→ Source material
_ _ _ _ _ _ _
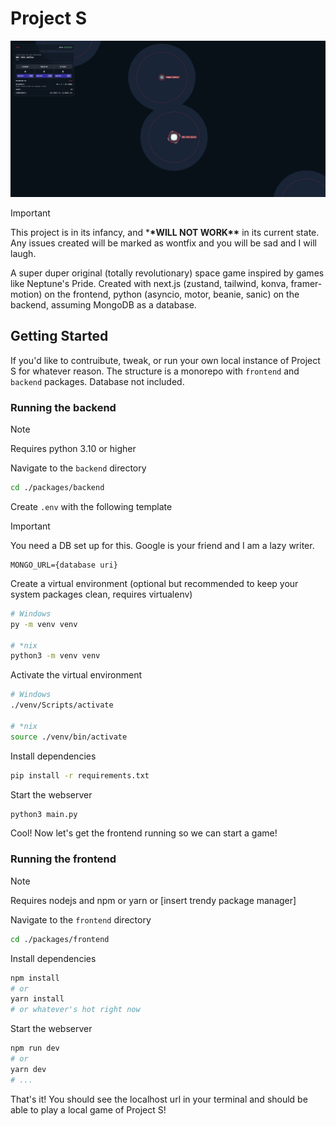 # Project S

![project s screenshot](/splash.png)

> [!IMPORTANT]
> This project is in its infancy, and \***\*WILL NOT WORK\*\*** in its current state. Any issues created will be marked as wontfix and you will be sad and I will laugh.

A super duper original (totally revolutionary) space game inspired by games like Neptune's Pride. Created with next.js (zustand, tailwind, konva, framer-motion) on the frontend, python (asyncio, motor, beanie, sanic) on the backend, assuming MongoDB as a database.

## Getting Started

If you'd like to contruibute, tweak, or run your own local instance of Project S for whatever reason. The structure is a monorepo with `frontend` and `backend` packages. Database not included.

### Running the backend

> [!NOTE]
> Requires python 3.10 or higher

Navigate to the `backend` directory

```bash
cd ./packages/backend
```

Create `.env` with the following template

> [!IMPORTANT]
> You need a DB set up for this. Google is your friend and I am a lazy writer.

```env
MONGO_URL={database uri}
```

Create a virtual environment (optional but recommended to keep your system packages clean, requires virtualenv)

```bash
# Windows
py -m venv venv

# *nix
python3 -m venv venv
```

Activate the virtual environment

```bash
# Windows
./venv/Scripts/activate

# *nix
source ./venv/bin/activate
```

Install dependencies

```bash
pip install -r requirements.txt
```

Start the webserver

```bash
python3 main.py
```

Cool! Now let's get the frontend running so we can start a game!

### Running the frontend

> [!NOTE]
> Requires nodejs and npm or yarn or [insert trendy package manager]

Navigate to the `frontend` directory

```bash
cd ./packages/frontend
```

Install dependencies

```bash
npm install
# or
yarn install
# or whatever's hot right now
```

Start the webserver

```bash
npm run dev
# or
yarn dev
# ...
```

That's it! You should see the localhost url in your terminal and should be able to play a local game of Project S!
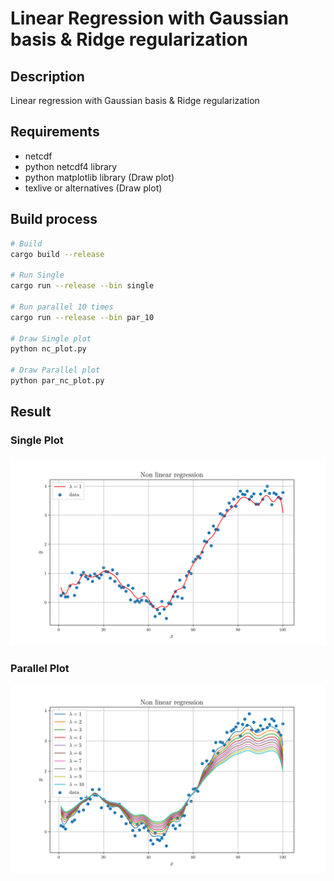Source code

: # Linear Regression with Gaussian basis & Ridge regularization

## Description

Linear regression with Gaussian basis & Ridge regularization

## Requirements

* netcdf
* python netcdf4 library
* python matplotlib library (Draw plot)
* texlive or alternatives (Draw plot)

## Build process

```sh
# Build
cargo build --release

# Run Single
cargo run --release --bin single

# Run parallel 10 times
cargo run --release --bin par_10

# Draw Single plot
python nc_plot.py

# Draw Parallel plot
python par_nc_plot.py
```

## Result

### Single Plot

![Single](./plot/plot_lam_1.png)

### Parallel Plot

![Parallel](./plot/plot_par_10.png)
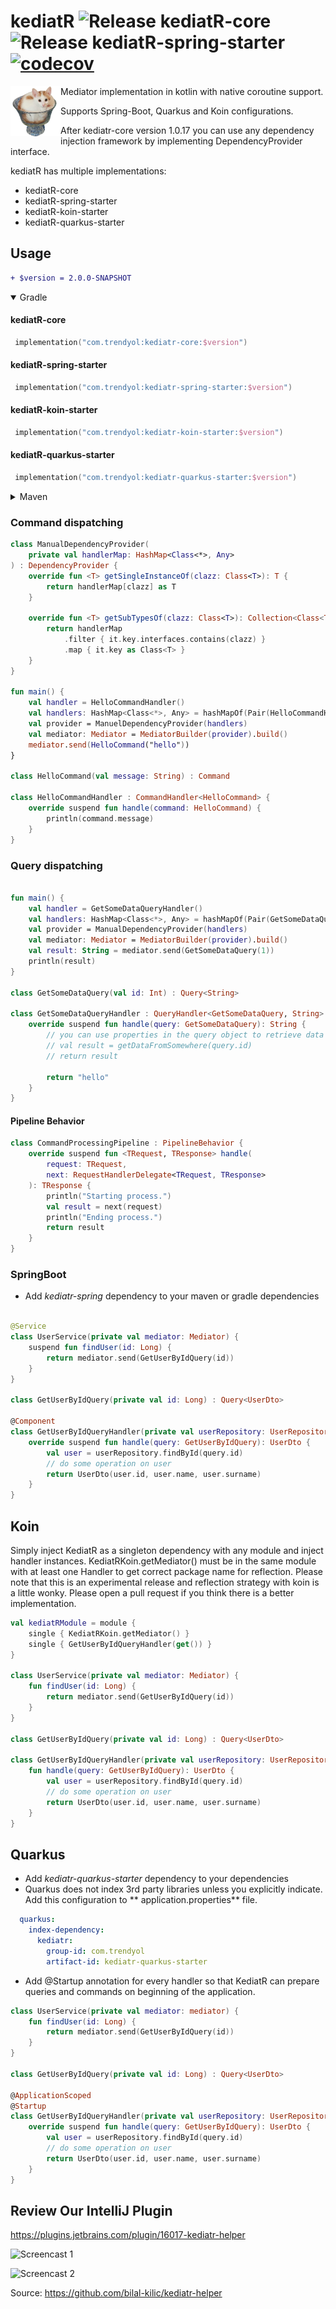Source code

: # kediatR ![Release kediatR-core](https://github.com/Trendyol/kediatR/workflows/Release%20kediatR-core/badge.svg?branch=master) ![Release kediatR-spring-starter](https://github.com/Trendyol/kediatR/workflows/Release%20kediatR-spring-starter/badge.svg?branch=master) [![codecov](https://codecov.io/gh/trendyol/kediatr/branch/v2.0/graph/badge.svg)](https://codecov.io/gh/trendyol/kediatr)

<img align="left" alt="Humus! The kediatr mascot" src="/humus.png" alt="drawing" width="80"/>
Mediator implementation in kotlin with native coroutine support.

Supports Spring-Boot, Quarkus and Koin configurations.

After kediatr-core version 1.0.17 you can use any dependency injection framework by implementing DependencyProvider
interface.

kediatR has multiple implementations: 
 - kediatR-core
 - kediatR-spring-starter 
 - kediatR-koin-starter
 - kediatR-quarkus-starter

## Usage

```diff
+ $version = 2.0.0-SNAPSHOT
```

<details open>
<summary>Gradle</summary>

#### kediatR-core

```kotlin
 implementation("com.trendyol:kediatr-core:$version")
```

#### kediatR-spring-starter

```kotlin
 implementation("com.trendyol:kediatr-spring-starter:$version")
```

#### kediatR-koin-starter

```kotlin
 implementation("com.trendyol:kediatr-koin-starter:$version")
```

#### kediatR-quarkus-starter

```kotlin
 implementation("com.trendyol:kediatr-quarkus-starter:$version")
```

</details>

<details>
<summary>Maven</summary>

**kediatR-core**

```xml
<dependency>
  <groupId>com.trendyol</groupId>
  <artifactId>kediatr-core</artifactId>
  <version>$version</version>
</dependency>
```

**kediatR-spring-starter**

```xml
<dependency>
  <groupId>com.trendyol</groupId>
  <artifactId>kediatr-spring-starter</artifactId>
  <version>$version</version>
</dependency>
```

**kediatR-koin-starter**

```xml
<dependency>
  <groupId>com.trendyol</groupId>
  <artifactId>kediatr-koin-starter</artifactId>
  <version>$version</version>
</dependency>
```

**kediatR**-quarkus-starter

```xml
<dependency>
  <groupId>com.trendyol</groupId>
  <artifactId>kediatr-quarkus-starter</artifactId>
  <version>$version</version>
</dependency>
```

</details>

### Command dispatching

```kotlin
class ManualDependencyProvider(
    private val handlerMap: HashMap<Class<*>, Any>
) : DependencyProvider {
    override fun <T> getSingleInstanceOf(clazz: Class<T>): T {
        return handlerMap[clazz] as T
    }

    override fun <T> getSubTypesOf(clazz: Class<T>): Collection<Class<T>> {
        return handlerMap
            .filter { it.key.interfaces.contains(clazz) }
            .map { it.key as Class<T> }
    }
}

fun main() {
    val handler = HelloCommandHandler()
    val handlers: HashMap<Class<*>, Any> = hashMapOf(Pair(HelloCommandHandler::class.java, handler))
    val provider = ManuelDependencyProvider(handlers)
    val mediator: Mediator = MediatorBuilder(provider).build()
    mediator.send(HelloCommand("hello"))
}

class HelloCommand(val message: String) : Command

class HelloCommandHandler : CommandHandler<HelloCommand> {
    override suspend fun handle(command: HelloCommand) {
        println(command.message)
    }
}

```

### Query dispatching

```kotlin

fun main() {
    val handler = GetSomeDataQueryHandler()
    val handlers: HashMap<Class<*>, Any> = hashMapOf(Pair(GetSomeDataQuery::class.java, handler))
    val provider = ManualDependencyProvider(handlers)
    val mediator: Mediator = MediatorBuilder(provider).build()
    val result: String = mediator.send(GetSomeDataQuery(1))
    println(result)
}

class GetSomeDataQuery(val id: Int) : Query<String>

class GetSomeDataQueryHandler : QueryHandler<GetSomeDataQuery, String> {
    override suspend fun handle(query: GetSomeDataQuery): String {
        // you can use properties in the query object to retrieve data from somewhere
        // val result = getDataFromSomewhere(query.id)
        // return result

        return "hello"
    }
}
```

#### Pipeline Behavior

```kotlin
class CommandProcessingPipeline : PipelineBehavior {
    override suspend fun <TRequest, TResponse> handle(
        request: TRequest,
        next: RequestHandlerDelegate<TRequest, TResponse>
    ): TResponse {
        println("Starting process.")
        val result = next(request)
        println("Ending process.")
        return result
    }
}
```

### SpringBoot

* Add _kediatr-spring_ dependency to your maven or gradle dependencies

```kotlin

@Service
class UserService(private val mediator: Mediator) {
    suspend fun findUser(id: Long) {
        return mediator.send(GetUserByIdQuery(id))
    }
}

class GetUserByIdQuery(private val id: Long) : Query<UserDto>

@Component
class GetUserByIdQueryHandler(private val userRepository: UserRepository): QueryHandler<GetUserByIdQuery, UserDto> {
    override suspend fun handle(query: GetUserByIdQuery): UserDto {
        val user = userRepository.findById(query.id)
        // do some operation on user
        return UserDto(user.id, user.name, user.surname)
    }
}
```

## Koin

Simply inject KediatR as a singleton dependency with any module and inject handler instances.
KediatRKoin.getMediator() must be in the same module with at least one Handler to get correct package name for
reflection.
Please note that this is an experimental release and reflection strategy with koin is a little wonky. Please open a pull
request if you think there is a better implementation.

```kotlin
val kediatRModule = module {
    single { KediatRKoin.getMediator() }
    single { GetUserByIdQueryHandler(get()) }
}

class UserService(private val mediator: Mediator) {
    fun findUser(id: Long) {
        return mediator.send(GetUserByIdQuery(id))
    }
}

class GetUserByIdQuery(private val id: Long) : Query<UserDto>

class GetUserByIdQueryHandler(private val userRepository: UserRepository) : QueryHandler<GetUserByIdQuery, UserDto> {
    fun handle(query: GetUserByIdQuery): UserDto {
        val user = userRepository.findById(query.id)
        // do some operation on user
        return UserDto(user.id, user.name, user.surname)
    }
}

```

## Quarkus

* Add _kediatr-quarkus-starter_ dependency to your dependencies
* Quarkus does not index 3rd party libraries unless you explicitly indicate. Add this configuration to **
  application.properties** file.

```yaml
  quarkus:
    index-dependency:
      kediatr:
        group-id: com.trendyol
        artifact-id: kediatr-quarkus-starter
 ```

* Add @Startup annotation for every handler so that KediatR can prepare queries and commands on beginning of the
  application.

```kotlin
class UserService(private val mediator: mediator) {
    fun findUser(id: Long) {
        return mediator.send(GetUserByIdQuery(id))
    }
}

class GetUserByIdQuery(private val id: Long) : Query<UserDto>

@ApplicationScoped
@Startup
class GetUserByIdQueryHandler(private val userRepository: UserRepository) : QueryHandler<GetUserByIdQuery, UserDto> {
    override suspend fun handle(query: GetUserByIdQuery): UserDto {
        val user = userRepository.findById(query.id)
        // do some operation on user
        return UserDto(user.id, user.name, user.surname)
    }
}

```

## Review Our IntelliJ Plugin

<https://plugins.jetbrains.com/plugin/16017-kediatr-helper>

![Screencast 1](https://plugins.jetbrains.com/files/16017/screenshot_cf56bd23-3de8-41fe-814a-64f69ae0a7c4)

![Screencast 2](https://plugins.jetbrains.com/files/16017/screenshot_c3a51b67-807c-46a1-a44c-91b6f0963aea)

Source: <https://github.com/bilal-kilic/kediatr-helper>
_ _ _ _ _ _ _
→ Exercise requirements
List every line in the records above that contains the word "core".

→ Result for this exercise
: # kediatR ![Release kediatR-core](https://github.com/Trendyol/kediatR/workflows/Release%20kediatR-core/badge.svg?branch=master) ![Release kediatR-spring-starter](https://github.com/Trendyol/kediatR/workflows/Release%20kediatR-spring-starter/badge.svg?branch=master) [![codecov](https://codecov.io/gh/trendyol/kediatr/branch/v2.0/graph/badge.svg)](https://codecov.io/gh/trendyol/kediatr)
After kediatr-core version 1.0.17 you can use any dependency injection framework by implementing DependencyProvider
 - kediatR-core
#### kediatR-core
 implementation("com.trendyol:kediatr-core:$version")
**kediatR-core**
  <artifactId>kediatr-core</artifactId>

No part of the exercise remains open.